Saved data entries
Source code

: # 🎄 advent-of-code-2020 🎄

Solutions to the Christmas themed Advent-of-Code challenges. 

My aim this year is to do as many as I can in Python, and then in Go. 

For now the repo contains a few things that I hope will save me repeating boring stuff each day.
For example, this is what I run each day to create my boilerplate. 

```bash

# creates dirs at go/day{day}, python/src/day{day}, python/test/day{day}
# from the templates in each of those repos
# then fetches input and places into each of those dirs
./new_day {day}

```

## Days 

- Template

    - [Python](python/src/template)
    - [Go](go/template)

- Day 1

» YOUR INSTRUCTIONS:
Your answer should be the lines above, from the line containing "For now the" up to and including the line containing "- [Python](python/src/template)", reproduced exactly and with nothing else.

» ANSWER SPACE:
For now the repo contains a few things that I hope will save me repeating boring stuff each day.
For example, this is what I run each day to create my boilerplate. 

```bash

# creates dirs at go/day{day}, python/src/day{day}, python/test/day{day}
# from the templates in each of those repos
# then fetches input and places into each of those dirs
./new_day {day}

```

## Days 

- Template

    - [Python](python/src/template)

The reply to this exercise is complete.